## REQUIREMENT
Only the number is wanted: how many lines of the data contain "liệu"?

+ + + +

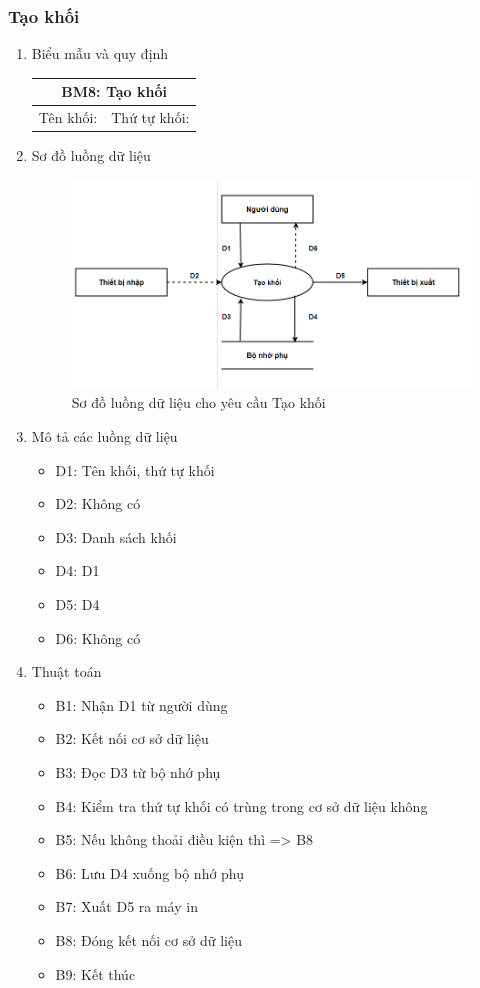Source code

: \documentclass[a4paper]{article}
\begin{document}
			\subsubsection{Tạo khối}	
			\begin{enumerate}
\item Biểu mẫu và quy định
\begin{table}[H]
\centering
\renewcommand{\arraystretch}{1.5}
\setlength{\tabcolsep}{15pt}
\begin{tabular}{|p{5cm}|p{5cm}|}
\hline
\multicolumn{2}{|c|}{\textbf{BM8: Tạo khối}} \\
\hline
Tên khối: \dotfill & Thứ tự khối: \dotfill \\
\hline
\end{tabular}
\end{table}
\item Sơ đồ luồng dữ liệu

\begin{figure}[H] 
    \centering
    \includegraphics[width=1\textwidth]{dfd8} %
    \caption{Sơ đồ luồng dữ liệu cho yêu cầu Tạo khối}
\end{figure}

\item Mô tả các luồng dữ liệu
\begin{itemize}
\item D1: Tên khối, thứ tự khối
\item D2: Không có
\item D3: Danh sách khối
\item D4: D1
\item D5: D4
\item D6: Không có
\end{itemize}
\item Thuật toán
\begin{itemize}
\item B1: Nhận D1 từ người dùng
\item B2: Kết nối cơ sở dữ liệu
\item B3: Đọc D3 từ bộ nhớ phụ
\item B4: Kiểm tra thứ tự khối có trùng trong cơ sở dữ liệu không
\item B5: Nếu không thoải điều kiện thì => B8
\item B6: Lưu D4 xuống bộ nhớ phụ
\item B7: Xuất D5 ra máy in
\item B8: Đóng kết nối cơ sở dữ liệu
\item B9: Kết thúc
\end{itemize}
\end{enumerate}	
\end{document}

+ + + +

## REPLY
6